4. Stay informed of state and federal regulatory changes.
It has been a very busy start to 2026, and some substantial PBM reforms have already been signed into law. With states making sweeping changes relative to PBM reform and the federal government following suit, plan sponsors should expect more prescription drug pricing and PBM reform initiatives in the coming years. These changes often have a positive impact on plan sponsors, but they can pose significant challenges for traditional PBMs.
Ask your PBM partner about how the following will impact their business, and listen carefully for any answers that seem inconsistent with your experience or the intent of the new laws:
- A ban on spread pricing
- The reporting requirements
- Delinking sources of revenue
- Full pass-through of all pharmaceutical manufacturer revenue
If you don’t believe what you hear, you may need to look for a new PBM partner that offers an innovative, financially aligned model and can help you “future-proof” your pharmacy benefits plan.
Bonus top-of-mind Rx issues that can help with plan optimization in 2026:
5. Consider the value that generous generic programs (e.g., $0 generic co-pays) can add.
It may seem counterintuitive to offer more drugs at a $0 co-pay when considering cost savings and avoidance measures. Generally speaking, I’ve seen employer plan sponsors have an average Generic Dispensing Rate (GDR) of about 85% to 87%, with brand and specialty making up the remainder. Even with utilization averaging 85%, generics account for only about 15% of plan costs—which is further complicated by traditional PBMs’ contracting practices and the lack of consistent definitions for brand and specialty drugs.
I’ve seen generous generic programs drive between 2% and 5% of brand claims to generic alternatives. The result is a “win-win” for the plan and its members if executed correctly. However, a generous generic program may backfire if a plan sponsor’s PBM formulary is primarily rebate-driven, so exercise caution if you are in this situation. One option is to consider adding only targeted generics for chronic conditions to a $0 copay program, as this can often help lower healthcare costs by improving medication adherence.

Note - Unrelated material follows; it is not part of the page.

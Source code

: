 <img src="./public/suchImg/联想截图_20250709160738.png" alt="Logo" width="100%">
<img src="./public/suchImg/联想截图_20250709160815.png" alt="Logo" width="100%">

6. Prepare for higher enrollments in self-funded commercial plans.
With the elimination of the pandemic-era enhanced Affordable Care Act (ACA) subsidies, reductions in the federal workforce and overall stagnation in the U.S. job market, many commercial plan sponsors should expect higher enrollment in 2026 than in the 2025 plan year. A healthier member population can lower average per-member per-month (PMPM) spend, but it may also introduce new cost pressures the plan hasn’t previously faced.
With medical and pharmacy spend rising, it is more critical than ever to carefully evaluate vendor partners’ fee structures and focus on how the plan can provide its members with a similar level of benefits while keeping overall costs low.

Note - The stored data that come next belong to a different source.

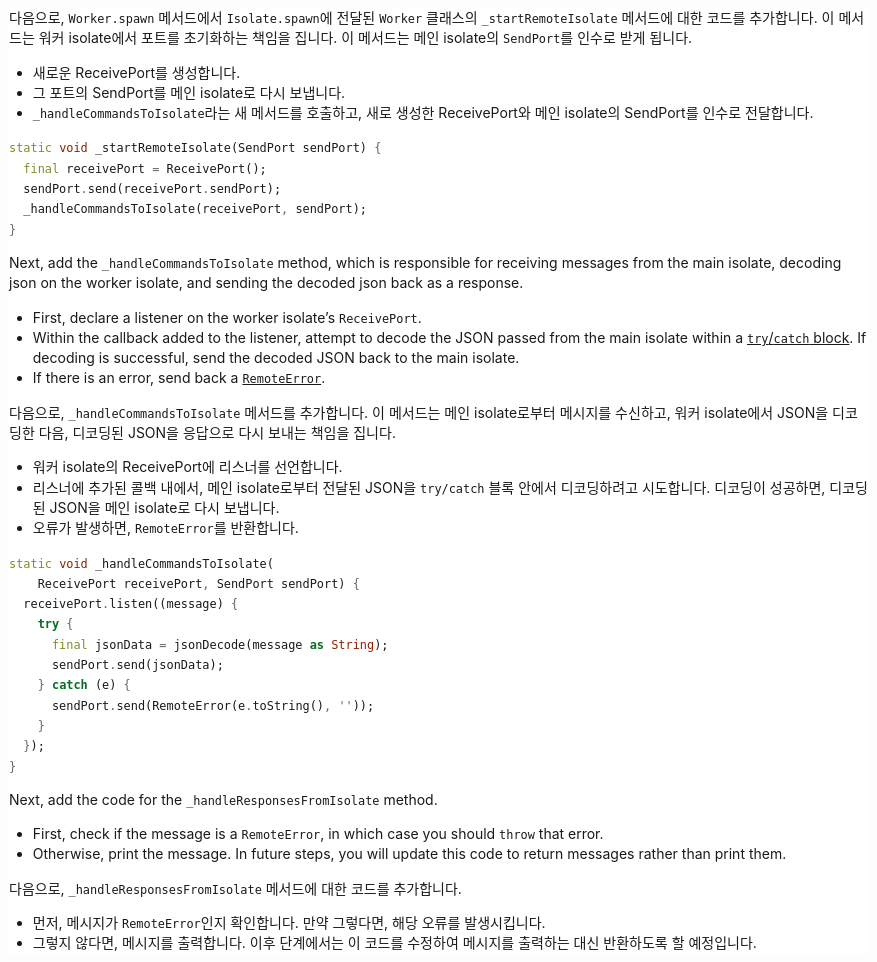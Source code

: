 다음으로, `Worker.spawn` 메서드에서 `Isolate.spawn`에 전달된 `Worker` 클래스의 `_startRemoteIsolate` 메서드에 대한 코드를 추가합니다. 이 메서드는 워커 isolate에서 포트를 초기화하는 책임을 집니다. 이 메서드는 메인 isolate의 `SendPort`를 인수로 받게 됩니다.

-  새로운 ReceivePort를 생성합니다.
- 그 포트의 SendPort를 메인 isolate로 다시 보냅니다.
- `_handleCommandsToIsolate`라는 새 메서드를 호출하고, 새로 생성한 ReceivePort와 메인 isolate의 SendPort를 인수로 전달합니다.

```dart
static void _startRemoteIsolate(SendPort sendPort) {
  final receivePort = ReceivePort();
  sendPort.send(receivePort.sendPort);
  _handleCommandsToIsolate(receivePort, sendPort);
}
```

Next, add the `_handleCommandsToIsolate` method, which is responsible for receiving messages from the main isolate, decoding json on the worker isolate, and sending the decoded json back as a response.

- First, declare a listener on the worker isolate’s `ReceivePort`.
- Within the callback added to the listener, attempt to decode the JSON passed from the main isolate within a [`try`/`catch` block](https://dart.dev/language/error-handling#catch). If decoding is successful, send the decoded JSON back to the main isolate.
- If there is an error, send back a [`RemoteError`](https://api.dart.dev/stable/dart-isolate/RemoteError-class.html).

다음으로, `_handleCommandsToIsolate` 메서드를 추가합니다. 이 메서드는 메인 isolate로부터 메시지를 수신하고, 워커 isolate에서 JSON을 디코딩한 다음, 디코딩된 JSON을 응답으로 다시 보내는 책임을 집니다.

- 워커 isolate의 ReceivePort에 리스너를 선언합니다.
- 리스너에 추가된 콜백 내에서, 메인 isolate로부터 전달된 JSON을 `try/catch` 블록 안에서 디코딩하려고 시도합니다. 디코딩이 성공하면, 디코딩된 JSON을 메인 isolate로 다시 보냅니다.
- 오류가 발생하면, `RemoteError`를 반환합니다.

```dart
static void _handleCommandsToIsolate(
    ReceivePort receivePort, SendPort sendPort) {
  receivePort.listen((message) {
    try {
      final jsonData = jsonDecode(message as String);
      sendPort.send(jsonData);
    } catch (e) {
      sendPort.send(RemoteError(e.toString(), ''));
    }
  });
}
```

Next, add the code for the `_handleResponsesFromIsolate` method.

- First, check if the message is a `RemoteError`, in which case you should `throw` that error.
- Otherwise, print the message. In future steps, you will update this code to return messages rather than print them.

다음으로, `_handleResponsesFromIsolate` 메서드에 대한 코드를 추가합니다.

- 먼저, 메시지가 `RemoteError`인지 확인합니다. 만약 그렇다면, 해당 오류를 발생시킵니다.
-  그렇지 않다면, 메시지를 출력합니다. 이후 단계에서는 이 코드를 수정하여 메시지를 출력하는 대신 반환하도록 할 예정입니다.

As we move further into 2026, the urgency around the procurement process will only intensify, leaving plan sponsors with little time to make the most impactful decision for their plan. Starting early is the best advice I can offer, and plan sponsors must ensure they receive relevant, unconflicted advice from their brokers and consultants.
This year, the stars have aligned, and buying power has shifted. Plan sponsors can finally choose a PBM partner better positioned to help meet their fiduciary obligations and plan members’ needs.